> Activity
Take from the material every line that contains the word "assets".
** Exercise material follows **
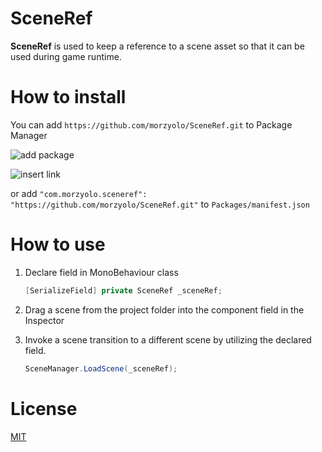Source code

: # SceneRef

**SceneRef** is used to keep a reference to a scene asset so that it can be used during game runtime.

# How to install

You can add `https://github.com/morzyolo/SceneRef.git` to Package Manager

![add package](https://github.com/morzyolo/SceneRef/assets/108426671/6e4d4911-3755-48c5-9a4c-d3d6aa93f121)

![insert link](https://github.com/morzyolo/SceneRef/assets/108426671/723ac307-d7b9-4dd4-b3ca-305e19fcc934)

or add `"com.morzyolo.sceneref": "https://github.com/morzyolo/SceneRef.git"` to `Packages/manifest.json`

# How to use

1. Declare field in MonoBehaviour class
    ```csharp
    [SerializeField] private SceneRef _sceneRef;
    ```

2. Drag a scene from the project folder into the component field in the Inspector

3. Invoke a scene transition to a different scene by utilizing the declared field.
    ```csharp
    SceneManager.LoadScene(_sceneRef);
    ```

# License
[MIT](https://github.com/morzyolo/SceneRef/blob/master/LICENSE)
** End of Exercise material **
> Solution
![add package](https://github.com/morzyolo/SceneRef/assets/108426671/6e4d4911-3755-48c5-9a4c-d3d6aa93f121)
![insert link](https://github.com/morzyolo/SceneRef/assets/108426671/723ac307-d7b9-4dd4-b3ca-305e19fcc934)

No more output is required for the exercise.